Understanding the Necessity:

We recognise the importance of block confirmations in inter-blockchain communication. While a fully decentralised TheGraph undoubtedly mitigates many concerns, it’s crucial to remember that TheGraph is designed with a trust-without-verification mechanism. It operates with a sense of optimism. For TheGraph to drive inter-chain data protocols, there will persistently be a demand for validation lineage.

Benefits:

  • Guaranteed Authenticity: When you fetch data from TheGraph Node, you can trust it’s the real deal. Each query can be reutilised to obtain an associated history of confirmations.
  • Historic Blockchain Data for Smart Contracts: Smart Contracts can be created to verify the confirmations associated to query, meaning that TheGraph can be used to enable data-intensive on-chain applications.
  • Inter-Chain Communication: TheGraph Node becomes a bridge between different blockchains. You can query TheGraph for data, and the same query can produce a series of confirmations derived from the indexing process.
  • Boosted Trust: Businesses and developers can confidently rely on centralised TheGraph Node operators as a trusted data source for their applications, knowing that every piece of information has passed validation.

Validator Network:

Our decentralised nodes are the guardians of this validation process. They work to ensure the data is valid and that query responses can be verified. Validation performed by these nodes can involve re-requesting events from RPC nodes or producing Merkle-Patricia-Trie proofs.

Integration:

To make this magic happen, we’ll pair TheGraph Node with a Sidecar node. The Sidecar will keep a close eye on the indexing behaviour of TheGraph Node, publishing each indexed event to the Log Store Network, and then subscribe to a data stream to receive indexed event confirmations in real-time. The validation logic will be embedded into the Log Store Network nodes, and the nodes can be made available for anyone to participate.
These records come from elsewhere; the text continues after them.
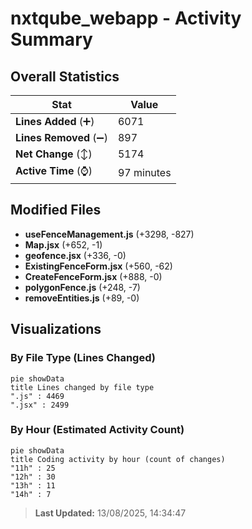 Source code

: # nxtqube_webapp - Activity Summary 

## Overall Statistics

| Stat                   | Value                                                             |
| ---------------------- | ----------------------------------------------------------------- |
| **Lines Added** (➕)   | 6071                                          |
| **Lines Removed** (➖) | 897                                        |
| **Net Change** (↕)    | 5174                |
| **Active Time** (⌚)   | 97 minutes |


## Modified Files
- **useFenceManagement.js** (+3298, -827)
- **Map.jsx** (+652, -1)
- **geofence.jsx** (+336, -0)
- **ExistingFenceForm.jsx** (+560, -62)
- **CreateFenceForm.jsx** (+888, -0)
- **polygonFence.js** (+248, -7)
- **removeEntities.js** (+89, -0)

## Visualizations

### By File Type (Lines Changed)

```mermaid
pie showData
title Lines changed by file type
".js" : 4469
".jsx" : 2499
```

### By Hour (Estimated Activity Count)

```mermaid
pie showData
title Coding activity by hour (count of changes)
"11h" : 25
"12h" : 30
"13h" : 11
"14h" : 7
```


> **Last Updated:** 13/08/2025, 14:34:47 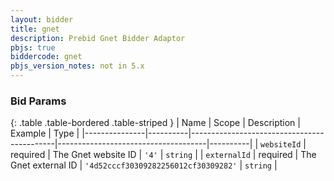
 ```yaml
---
layout: bidder
title: gnet
description: Prebid Gnet Bidder Adaptor
pbjs: true
biddercode: gnet
pbjs_version_notes: not in 5.x
---
```


### Bid Params

{: .table .table-bordered .table-striped }
| Name          | Scope    | Description                                | Example                             | Type     |
|---------------|----------|--------------------------------------------|-------------------------------------|----------|
| `websiteId`      | required | The Gnet website ID                            | `'4'`                                    | `string` |
| `externalId`      | required | The Gnet external ID                          | `'4d52cccf30309282256012cf30309282'`     | `string` |

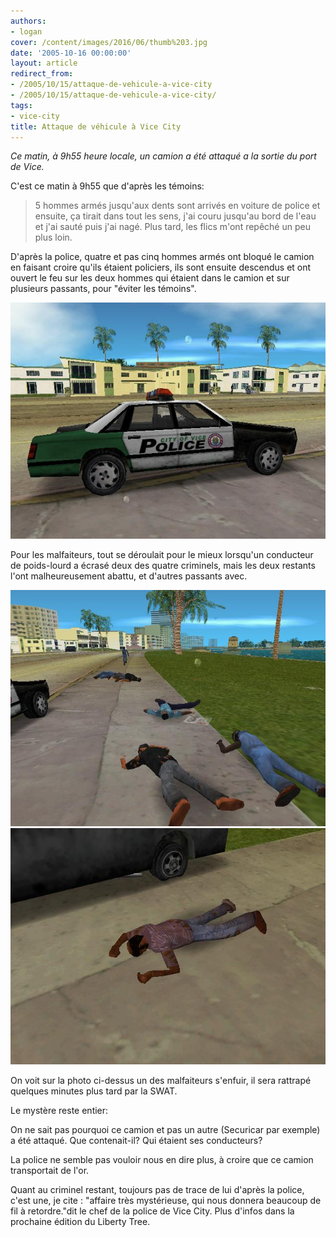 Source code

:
 ```yaml
---
authors:
- logan
cover: /content/images/2016/06/thumb%203.jpg
date: '2005-10-16 00:00:00'
layout: article
redirect_from:
- /2005/10/15/attaque-de-vehicule-a-vice-city
- /2005/10/15/attaque-de-vehicule-a-vice-city/
tags:
- vice-city
title: Attaque de véhicule à Vice City
---
```



_Ce matin, à 9h55 heure locale, un camion a été attaqué a la sortie du port de Vice._

C'est ce matin à 9h55 que d'après les témoins:

> 5 hommes armés jusqu'aux dents sont arrivés en voiture de police et ensuite, ça tirait dans tout les sens, j'ai couru jusqu'au bord de l'eau et j'ai sauté puis j'ai nagé. Plus tard, les flics m'ont repêché un peu plus loin.

D'après la police, quatre et pas cinq hommes armés ont bloqué le camion en faisant croire qu'ils étaient policiers, ils sont ensuite descendus et ont ouvert le feu sur les deux hommes qui étaient dans le camion et sur plusieurs passants, pour "éviter les témoins".

![](/content/images/2005/01/thumb%202.jpg)

Pour les malfaiteurs, tout se déroulait pour le mieux lorsqu'un conducteur de poids-lourd a écrasé deux des quatre criminels, mais les deux restants l'ont malheureusement abattu, et d'autres passants avec.

![](/content/images/2005/01/thumb%201.jpg)
![](/content/images/2005/01/thumb%204.jpg)

On voit sur la photo ci-dessus un des malfaiteurs s'enfuir, il sera rattrapé quelques minutes plus tard par la SWAT.

Le mystère reste entier:

On ne sait pas pourquoi ce camion et pas un autre (Securicar par exemple) a été attaqué. Que contenait-il? Qui étaient ses conducteurs?

La police ne semble pas vouloir nous en dire plus, à croire que ce camion transportait de l'or.

Quant au criminel restant, toujours pas de trace de lui d'après la police, c'est une, je cite : "affaire très mystérieuse, qui nous donnera beaucoup de fil à retordre."dit le chef de la police de Vice City. Plus d'infos dans la prochaine édition du Liberty Tree.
The synergy between these components ensures a seamless flow of verifiable data.

The Role of Log Store Network:

It serves as a decentralised time-series database constructed atop the Streamr Network. The Streamr Network facilitates real-time peer-to-peer data transport. Custom validation logic is being integrated into the network to empower centralised processes with the validator and oracle mechanisms outlined in this proposal.

Key Use Cases:

Imagine the possibilities:

  • Centralised processes can query TheGraph Node, and then the Sidecar Node to yield data that can be verified on-chain.
  • Businesses can confidently build on-chain applications on top of a centralised TheGraph Node, knowing that the data they rely on is backed by a solid history of confirmations.

Conclusion:

This proposition promises to take TheGraph to new heights. It’s not just an evolution; it’s a revolution! We believe this innovation will bring tremendous value to TheGraph and the entire Web3 ecosystem. Now, we’re eager to hear your thoughts, engage with the community, and bring this exciting concept to life!

2 Likes

Side note:

I’m aware of the discrepancy between mentions of “TheGraph”, and how it should be phrased “The Graph” :sweat_smile:

1 Like

Hi @ryanwould, great to see proposals like this one to improve the protocol.

One important clarification:

This is not the case: The Graph has a few mechanisms for verifiability (proofs of indexing, attestations for queries from indexers) and an arbitration mechanism to resolve disputes. There is active research from core devs (especially Semiotic) to keep improving verifiability and to add more automated dispute resolution.

Other than that, could you please explain a bit more how adding the proposed Log Store Network would provide verifiability? I can’t see that in the proposal - it should already be possible to build a verifiability solution by proving state from Ethereum without the need for a side chain or oracle network, so I’m curious how you see these sidecar nodes improving things. Do you propose some sort of consensus mechanism?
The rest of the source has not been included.